Melody Ruch is the mother of K.G., who was born in 2004 with several mental and physical disabilities that limit her to nonverbal communication. K.G. was enrolled in the New Augusta North Public Academy from October 2015 to January 2016, when school employees provided the child with special assistance including changing her diapers. Morgan Smith, an instructional assistant at the school, sexually abused K.G. while changing her diaper, but Ruch did not witness the abuse or learn about it for another two years.
In August 2019, Ruch sued Smith, the academy and the Pike Township school corporation individually and on behalf of K.G., alleging negligence resulting in emotional distress, the loss of Ruch’s ability to care for K.G. and the expenses of placing K.G. in a chronic care home. Pike Township and the academy moved for summary judgment, arguing Ruch could not recover for emotional trauma, and the Marion Superior Court granted summary judgment as to all claims Ruch brought individually.
On appeal, Ruch acknowledged she was not entitled to relief under the traditional “impact rule,” the modified impact rule laid out in Shuamber v. Henderson, 569 N.E.2d 452 (Ind. 1991), or the bystander rule laid out in Groves v. Taylor, 729 N.E.2d 569 (Ind. 2000). Instead, she urged the Court of Appeals “to adopt a bright-line rule in cases ‘where the tort will never happen if there is a witness, and emotional distress is a veritable certainty even though the wrong was not witnessed[.]’”
“However, we rejected a similar claim in Perkins v. Stesiak, 968 N.E.2d 319 (Ind. Ct.
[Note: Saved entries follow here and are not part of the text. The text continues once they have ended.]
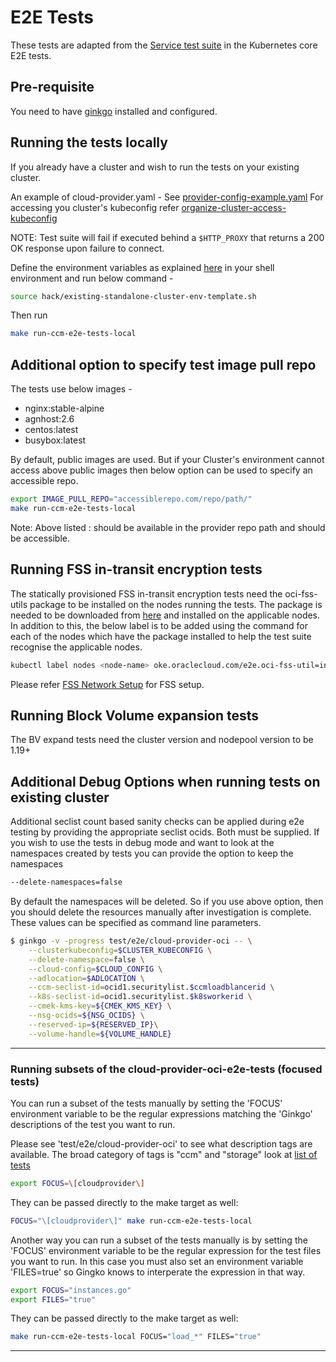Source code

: # E2E Tests

These tests are adapted from the [Service test suite][1] in the Kubernetes core
E2E tests.

## Pre-requisite
You need to have [ginkgo][2] installed and configured.

## Running the tests locally

If you already have a cluster and wish to run the tests on your existing cluster.

An example of cloud-provider.yaml - See [provider-config-example.yaml](../../../manifests/provider-config-example.yaml)
For accessing you cluster's kubeconfig refer [organize-cluster-access-kubeconfig][3]

NOTE: Test suite will fail if executed behind a `$HTTP_PROXY` that returns a
200 OK response upon failure to connect.

Define the environment variables as explained [here](../../../hack/existing-standalone-cluster-env-template.sh) in your shell environment and run below command - 

```bash
source hack/existing-standalone-cluster-env-template.sh
```

Then run
```bash
make run-ccm-e2e-tests-local
```

## Additional option to specify test image pull repo

The tests use below images - 
*   nginx:stable-alpine
*   agnhost:2.6
*   centos:latest
*   busybox:latest

By default, public images are used. But if your Cluster's environment cannot access above public images then below option can be used to specify an accessible repo.

```bash
export IMAGE_PULL_REPO="accessiblerepo.com/repo/path/" 
make run-ccm-e2e-tests-local
```

Note: Above listed <IMAGE>:<TAG> should be available in the provider repo path and should be accessible.

## Running FSS in-transit encryption tests

The statically provisioned FSS in-transit encryption tests need the oci-fss-utils package to be installed on the nodes running the tests. The package is needed to be downloaded from [here][4] and installed on the applicable nodes. In addition to this, the below label is to be added using the command for each of the nodes which have the package installed to help the test suite recognise the applicable nodes.
```bash
kubectl label nodes <node-name> oke.oraclecloud.com/e2e.oci-fss-util=installed
```
Please refer [FSS Network Setup][5] for FSS setup. 

## Running Block Volume expansion tests

The BV expand tests need the cluster version and nodepool version to be 1.19+

## Additional Debug Options when running tests on existing cluster

Additional seclist count based sanity checks can be applied during e2e testing
by providing the appropriate seclist ocids. Both must be supplied.
If you wish to use the tests in debug mode and want to look at the namespaces created by tests you can provide the option to keep the namespaces 
```bash
--delete-namespaces=false
```
By default the namespaces will be deleted. So if you use above option, then you should delete the resources manually after investigation is complete.
These values can be specified as command line parameters.

```bash
$ ginkgo -v -progress test/e2e/cloud-provider-oci -- \
    --clusterkubeconfig=$CLUSTER_KUBECONFIG \
    --delete-namespace=false \
    --cloud-config=$CLOUD_CONFIG \
    --adlocation=$ADLOCATION \
    --ccm-seclist-id=ocid1.securitylist.$ccmloadblancerid \
    --k8s-seclist-id=ocid1.securitylist.$k8sworkerid \
    --cmek-kms-key=${CMEK_KMS_KEY} \
    --nsg-ocids=${NSG_OCIDS} \
    --reserved-ip=${RESERVED_IP}\
    --volume-handle=${VOLUME_HANDLE}
```

---

### Running subsets of the cloud-provider-oci-e2e-tests (focused tests)

You can run a subset of the tests manually by setting the 'FOCUS' environment variable to be the regular expressions matching the 'Ginkgo' descriptions of the test you want to run.

Please see 'test/e2e/cloud-provider-oci' to see what description tags are available.
The broad category of tags is "ccm" and "storage" look at [list of tests](ListOfTests.md)

```bash
export FOCUS=\[cloudprovider\]
```
They can be passed directly to the make target as well:

```bash
FOCUS="\[cloudprovider\]" make run-ccm-e2e-tests-local
```

Another way you can run a subset of the tests manually is by setting the 'FOCUS' environment variable
to be the regular expression for the test files you want to run. In this case you must also set an
environment variable 'FILES=true' so Gingko knows to interperate the expression in that way.

```bash
export FOCUS="instances.go"
export FILES="true"
```

They can be passed directly to the make target as well:

```bash
make run-ccm-e2e-tests-local FOCUS="load_*" FILES="true"
```

---

[1]: https://github.com/kubernetes/kubernetes/blob/0cb15453dae92d8be66cf42e6c1b04e21a2d0fb6/test/e2e/network/service.go
[2]: https://onsi.github.io/ginkgo/
[3]: https://kubernetes.io/docs/concepts/configuration/organize-cluster-access-kubeconfig/
[4]: https://www.oracle.com/downloads/cloud/cloud-infrastructure-file-storage-downloads.html
[5]: https://docs.oracle.com/en-us/iaas/Content/File/Tasks/securitylistsfilestorage.htm
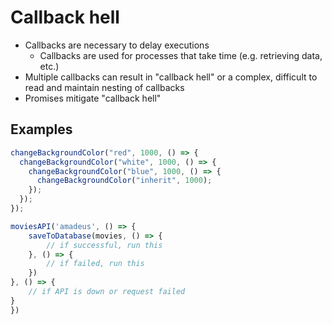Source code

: # Callback hell

- Callbacks are necessary to delay executions
  - Callbacks are used for processes that take time (e.g. retrieving data, etc.)
- Multiple callbacks can result in "callback hell" or a complex, difficult to read and maintain nesting of callbacks
- Promises mitigate "callback hell"

## Examples

```js
changeBackgroundColor("red", 1000, () => {
  changeBackgroundColor("white", 1000, () => {
    changeBackgroundColor("blue", 1000, () => {
      changeBackgroundColor("inherit", 1000);
    });
  });
});
```

```js
moviesAPI('amadeus', () => {
    saveToDatabase(movies, () => {
        // if successful, run this
    }, () => {
        // if failed, run this
    })
}, () => {
    // if API is down or request failed
}
})
```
App. 2012), trans. denied., where a grandmother sued her attorney for legal malpractice because he did not file suit alleging negligent infliction of emotional distress against the school district after her grandson was abused by a teacher’s assistant,” Judge Melissa May wrote in a Wednesday opinion.
“We held the attorney did not commit malpractice because, as a matter of law, the grandmother could not recover for her emotional distress under the modified impact rule or the bystander rule,” May wrote. “In accordance with Perkins, we decline to expand a tortfeasor’s liability for the intentional infliction of emotional distress beyond the traditional impact rule, the modified impact rule, and the bystander rule.”
Likewise, Ruch’s argument under Article 1, Section 12 of the Indiana Constitution failed. Citing McIntosh v. Melroe Co., a Div. of Clark Equip. Co., Inc., 729 N.E.2d 972, 979 (Ind. 2000), May wrote, “[i]f the law provides no remedy, [Article 1,] Section 12 does not require that there be one.”
However, the appellate panel partially reversed the grant of summary judgment after finding a trial court error.
“The School Defendants were entitled to summary judgment on Ruch’s claims for emotional damages, but the School Defendants did not seek summary judgment on Ruch’s claims for economic damages,” May concluded. “Therefore, we reverse that portion of the trial court’s order and remand the case for further proceedings.”
The case is K.G., by her Parent and Next Friend, Melody Ruch, and Melody Ruch, Individually v. Morgan Smith, New Augusta North Public Academy, and Metropolitan School District of Pike Township, 20A-CT-1802.